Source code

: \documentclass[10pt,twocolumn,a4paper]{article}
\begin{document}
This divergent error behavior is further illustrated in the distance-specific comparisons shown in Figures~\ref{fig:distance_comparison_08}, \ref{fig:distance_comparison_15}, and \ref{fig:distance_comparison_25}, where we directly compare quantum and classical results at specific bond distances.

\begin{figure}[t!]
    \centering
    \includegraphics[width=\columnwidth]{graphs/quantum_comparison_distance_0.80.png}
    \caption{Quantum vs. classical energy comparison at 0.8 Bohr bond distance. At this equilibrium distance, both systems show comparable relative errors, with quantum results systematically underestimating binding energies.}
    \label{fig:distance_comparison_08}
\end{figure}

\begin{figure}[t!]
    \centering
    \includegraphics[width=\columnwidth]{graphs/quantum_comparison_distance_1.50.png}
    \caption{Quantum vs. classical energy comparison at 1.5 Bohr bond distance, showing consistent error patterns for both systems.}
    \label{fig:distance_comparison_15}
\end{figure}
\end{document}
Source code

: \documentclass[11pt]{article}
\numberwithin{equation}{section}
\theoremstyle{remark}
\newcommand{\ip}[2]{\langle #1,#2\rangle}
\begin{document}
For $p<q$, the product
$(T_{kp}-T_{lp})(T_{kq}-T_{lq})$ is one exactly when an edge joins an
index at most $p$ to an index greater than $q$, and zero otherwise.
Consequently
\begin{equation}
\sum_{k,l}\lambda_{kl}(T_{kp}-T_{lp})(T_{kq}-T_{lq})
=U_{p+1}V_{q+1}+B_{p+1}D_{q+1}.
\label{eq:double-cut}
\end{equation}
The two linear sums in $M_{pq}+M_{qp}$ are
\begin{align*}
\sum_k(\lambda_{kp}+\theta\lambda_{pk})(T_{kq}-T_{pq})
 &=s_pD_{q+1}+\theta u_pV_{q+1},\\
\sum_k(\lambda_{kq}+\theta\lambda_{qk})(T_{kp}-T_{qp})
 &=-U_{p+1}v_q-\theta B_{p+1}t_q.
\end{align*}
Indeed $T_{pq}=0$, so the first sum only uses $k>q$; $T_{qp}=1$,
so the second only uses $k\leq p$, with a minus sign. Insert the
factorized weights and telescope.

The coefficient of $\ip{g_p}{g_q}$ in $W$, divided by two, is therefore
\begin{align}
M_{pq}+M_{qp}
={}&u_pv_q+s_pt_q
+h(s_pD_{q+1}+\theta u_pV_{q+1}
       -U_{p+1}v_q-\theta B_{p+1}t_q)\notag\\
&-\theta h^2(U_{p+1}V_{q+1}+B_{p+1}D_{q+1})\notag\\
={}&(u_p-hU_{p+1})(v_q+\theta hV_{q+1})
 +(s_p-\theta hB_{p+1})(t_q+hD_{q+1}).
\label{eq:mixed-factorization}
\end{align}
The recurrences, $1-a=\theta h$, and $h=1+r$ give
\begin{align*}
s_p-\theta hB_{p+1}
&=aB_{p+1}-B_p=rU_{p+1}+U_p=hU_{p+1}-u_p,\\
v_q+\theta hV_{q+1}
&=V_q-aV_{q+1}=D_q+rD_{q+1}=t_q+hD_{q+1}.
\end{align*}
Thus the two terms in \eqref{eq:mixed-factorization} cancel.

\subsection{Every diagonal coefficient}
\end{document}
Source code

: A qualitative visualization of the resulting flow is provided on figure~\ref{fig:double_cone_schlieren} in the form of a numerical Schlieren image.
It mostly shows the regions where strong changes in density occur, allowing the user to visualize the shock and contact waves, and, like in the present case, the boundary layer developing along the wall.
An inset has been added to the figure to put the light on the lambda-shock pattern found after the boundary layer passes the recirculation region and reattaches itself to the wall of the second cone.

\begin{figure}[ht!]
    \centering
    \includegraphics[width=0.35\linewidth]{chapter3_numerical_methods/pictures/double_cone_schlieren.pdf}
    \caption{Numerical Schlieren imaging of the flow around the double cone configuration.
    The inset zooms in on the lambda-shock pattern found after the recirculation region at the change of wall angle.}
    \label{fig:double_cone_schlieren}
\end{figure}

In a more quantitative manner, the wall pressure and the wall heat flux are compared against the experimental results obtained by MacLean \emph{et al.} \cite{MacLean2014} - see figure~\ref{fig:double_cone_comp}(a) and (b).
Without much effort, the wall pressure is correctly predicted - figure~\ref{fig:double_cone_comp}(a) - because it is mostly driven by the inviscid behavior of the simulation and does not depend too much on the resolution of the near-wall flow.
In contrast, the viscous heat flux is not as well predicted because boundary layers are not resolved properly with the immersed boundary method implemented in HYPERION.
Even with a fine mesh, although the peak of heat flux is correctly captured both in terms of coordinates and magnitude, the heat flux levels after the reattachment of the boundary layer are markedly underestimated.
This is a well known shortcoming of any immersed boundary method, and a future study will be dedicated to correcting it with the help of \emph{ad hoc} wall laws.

» **What is needed**
Transcribe, exactly and completely, all of the entries.

» **Your response**
Source code

: \documentclass[10pt,twocolumn,a4paper]{article}
\begin{document}
This divergent error behavior is further illustrated in the distance-specific comparisons shown in Figures~\ref{fig:distance_comparison_08}, \ref{fig:distance_comparison_15}, and \ref{fig:distance_comparison_25}, where we directly compare quantum and classical results at specific bond distances.

\begin{figure}[t!]
    \centering
    \includegraphics[width=\columnwidth]{graphs/quantum_comparison_distance_0.80.png}
    \caption{Quantum vs. classical energy comparison at 0.8 Bohr bond distance. At this equilibrium distance, both systems show comparable relative errors, with quantum results systematically underestimating binding energies.}
    \label{fig:distance_comparison_08}
\end{figure}

\begin{figure}[t!]
    \centering
    \includegraphics[width=\columnwidth]{graphs/quantum_comparison_distance_1.50.png}
    \caption{Quantum vs. classical energy comparison at 1.5 Bohr bond distance, showing consistent error patterns for both systems.}
    \label{fig:distance_comparison_15}
\end{figure}
\end{document}
Source code

: \documentclass[11pt]{article}
\numberwithin{equation}{section}
\theoremstyle{remark}
\newcommand{\ip}[2]{\langle #1,#2\rangle}
\begin{document}
For $p<q$, the product
$(T_{kp}-T_{lp})(T_{kq}-T_{lq})$ is one exactly when an edge joins an
index at most $p$ to an index greater than $q$, and zero otherwise.
Consequently
\begin{equation}
\sum_{k,l}\lambda_{kl}(T_{kp}-T_{lp})(T_{kq}-T_{lq})
=U_{p+1}V_{q+1}+B_{p+1}D_{q+1}.
\label{eq:double-cut}
\end{equation}
The two linear sums in $M_{pq}+M_{qp}$ are
\begin{align*}
\sum_k(\lambda_{kp}+\theta\lambda_{pk})(T_{kq}-T_{pq})
 &=s_pD_{q+1}+\theta u_pV_{q+1},\\
\sum_k(\lambda_{kq}+\theta\lambda_{qk})(T_{kp}-T_{qp})
 &=-U_{p+1}v_q-\theta B_{p+1}t_q.
\end{align*}
Indeed $T_{pq}=0$, so the first sum only uses $k>q$; $T_{qp}=1$,
so the second only uses $k\leq p$, with a minus sign. Insert the
factorized weights and telescope.

The coefficient of $\ip{g_p}{g_q}$ in $W$, divided by two, is therefore
\begin{align}
M_{pq}+M_{qp}
={}&u_pv_q+s_pt_q
+h(s_pD_{q+1}+\theta u_pV_{q+1}
       -U_{p+1}v_q-\theta B_{p+1}t_q)\notag\\
&-\theta h^2(U_{p+1}V_{q+1}+B_{p+1}D_{q+1})\notag\\
={}&(u_p-hU_{p+1})(v_q+\theta hV_{q+1})
 +(s_p-\theta hB_{p+1})(t_q+hD_{q+1}).
\label{eq:mixed-factorization}
\end{align}
The recurrences, $1-a=\theta h$, and $h=1+r$ give
\begin{align*}
s_p-\theta hB_{p+1}
&=aB_{p+1}-B_p=rU_{p+1}+U_p=hU_{p+1}-u_p,\\
v_q+\theta hV_{q+1}
&=V_q-aV_{q+1}=D_q+rD_{q+1}=t_q+hD_{q+1}.
\end{align*}
Thus the two terms in \eqref{eq:mixed-factorization} cancel.

\subsection{Every diagonal coefficient}
\end{document}
Source code

: A qualitative visualization of the resulting flow is provided on figure~\ref{fig:double_cone_schlieren} in the form of a numerical Schlieren image.
It mostly shows the regions where strong changes in density occur, allowing the user to visualize the shock and contact waves, and, like in the present case, the boundary layer developing along the wall.
An inset has been added to the figure to put the light on the lambda-shock pattern found after the boundary layer passes the recirculation region and reattaches itself to the wall of the second cone.

\begin{figure}[ht!]
    \centering
    \includegraphics[width=0.35\linewidth]{chapter3_numerical_methods/pictures/double_cone_schlieren.pdf}
    \caption{Numerical Schlieren imaging of the flow around the double cone configuration.
    The inset zooms in on the lambda-shock pattern found after the recirculation region at the change of wall angle.}
    \label{fig:double_cone_schlieren}
\end{figure}

In a more quantitative manner, the wall pressure and the wall heat flux are compared against the experimental results obtained by MacLean \emph{et al.} \cite{MacLean2014} - see figure~\ref{fig:double_cone_comp}(a) and (b).
Without much effort, the wall pressure is correctly predicted - figure~\ref{fig:double_cone_comp}(a) - because it is mostly driven by the inviscid behavior of the simulation and does not depend too much on the resolution of the near-wall flow.
In contrast, the viscous heat flux is not as well predicted because boundary layers are not resolved properly with the immersed boundary method implemented in HYPERION.
Even with a fine mesh, although the peak of heat flux is correctly captured both in terms of coordinates and magnitude, the heat flux levels after the reattachment of the boundary layer are markedly underestimated.
This is a well known shortcoming of any immersed boundary method, and a future study will be dedicated to correcting it with the help of \emph{ad hoc} wall laws.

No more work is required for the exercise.